A pergunta 4 busca identificar dificuldades e facilidades no ensino de português como língua estrangeira a hispanofalantes argentinos. O público 1 relata, em maior parte, a dificuldade de aprender a gramática da língua, principalmente a conjugação verbal, e a pronúncia; mas aparecem ainda “a dificuldade de construir orações”, “entender a fala” e um grupo específico (que também possui aulas de italiano por se tratarem de imigrantes ou famílias de imigrantes italianos) “a confusão com o italiano”. As facilidades apesentadas por este grupo foram a leitura, o vocabulário e aspectos que as duas línguas têm em comum. O público 2 diferenciou, praticamente, em práticas a facilidade seria relacionada às práticas escritas (produção e compreensão) e a dificuldade estaria relacionada às práticas orais (produção – principalmente relacionada à pronúncia – e compreensão), acrescentou ainda dificuldades em conjugar os verbos. O público 3 apresenta como dificuldade a gramática, principalmente a conjugação verbal e facilidade com vocabulário, leitura, fala (menos a pronúncia, vista como aspecto bastante difícil de aprender). Quase todos os alunos que formam este público têm um bom repertório lexical, mas a pronúncia e realizada conforme as regras fonéticas de sua língua materna.
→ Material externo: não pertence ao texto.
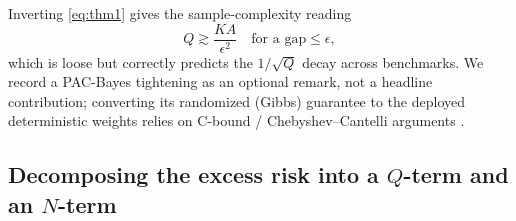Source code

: \documentclass{article} %
\newtheorem{remark}{Remark}
\providecommand{\E}{\mathbb{E}}
\providecommand{\Risk}{R}
\providecommand{\eRisk}{\widehat{R}}
\providecommand{\KL}{\mathrm{KL}}
\providecommand{\Qcal}{\mathcal{Q}}
\providecommand{\Pcal}{\mathcal{P}}
\begin{document}
Inverting \eqref{eq:thm1} gives the sample-complexity reading
\begin{equation}
\label{eq:qneed}
Q \gtrsim \frac{KA}{\epsilon^2}\quad\text{for a gap}\le\epsilon,
\end{equation}
which is loose but correctly predicts the $1/\sqrt Q$ decay across benchmarks.
We record a PAC-Bayes tightening as an optional remark, not a headline
contribution; converting its randomized (Gibbs) guarantee to the deployed
deterministic weights relies on C-bound / Chebyshev--Cantelli arguments
\citep{viallard2021selfboundingmv,wu2021chebyshevcantellipi}.



\subsection{Decomposing the excess risk into a $Q$-term and an $N$-term}
\label{sec:method-decomp}
\end{document}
Observamos, a partir da compilação das respostas, que a gramática continua sendo a grande vilã no ensino de língua, mesmo quando o público 2 diferencia dificuldades e facilidades relacionadas às práticas orais es escritas, a conjugação verbal ainda é citada como dificuldade. Por fim, a última pergunta visava a uma opinião do aluno sobre o material utilizado. Todo o público 1 afirma gostar do seu livro didático, mas muitos agregariam à obra músicas, vídeos, cores e modificariam a forma que se apresentam os conteúdos verbais. O público 2 também afirma gostar do livro didático, mas acrescentariam aspectos culturais, pois considerarem seu livro “pobre” com relação a músicas, vídeos, textos que apresentem a cultura brasileira. O público 3 não utiliza material didático. A professora compila e produz material conforme a temática a ser estudada. Os alunos afirmam que isso é muito bom para eles porque “ela escolhe temas que estão ligados à idade, à vida” destes. Podemos perceber que o material didático

utilizado para o ensino de PLE não passa despercebido pelos alunos, eles avaliam seus materiais, veem o que falta, o que é negativo ou positivo.
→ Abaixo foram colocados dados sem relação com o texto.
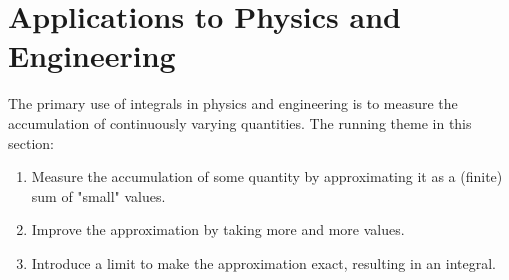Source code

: \documentclass[10pt,]{book}
\numberwithin{equation}{section}
\begin{document}
\section[{Applications to Physics and Engineering}]{Applications to Physics and Engineering}\label{section-applications-to-physics-and-engineering}
\begin{introduction}{}%
\hypertarget{p-676}{}%
The primary use of integrals in physics and engineering is to measure the accumulation of continuously varying quantities. The running theme in this section:%
\leavevmode%
\begin{enumerate}
\item\hypertarget{li-52}{}\hypertarget{p-677}{}%
Measure the accumulation of some quantity by approximating it as a (finite) sum of "small" values.%
\item\hypertarget{li-53}{}\hypertarget{p-678}{}%
Improve the approximation by taking more and more values.%
\item\hypertarget{li-54}{}\hypertarget{p-679}{}%
Introduce a limit to make the approximation exact, resulting in an integral.%
\end{enumerate}
\end{introduction}%
%
%
\typeout{************************************************}
\typeout{************************************************}
%
\end{document}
Neste capítulo, tratamos de elementos que compõem o contexto de ensino de PLE na Argentina. Percebemos muitas dificuldades e alguns avanços relacionados a ele. A partir do quadro teórico-epistemológico no qual nos apoiamos, o Interacionismo Sociodiscursivo, o contexto deve ser entendido como possibilitador de relações sociais e não poderíamos deixar de considerá-lo para a realização de nossa pesquisa. A fim de aprofundarmos e fundamentarmos nossas análises, apresentamos, no próximo capítulo, elementos imprescindíveis para nossa visão teórica sobre os dados analisados.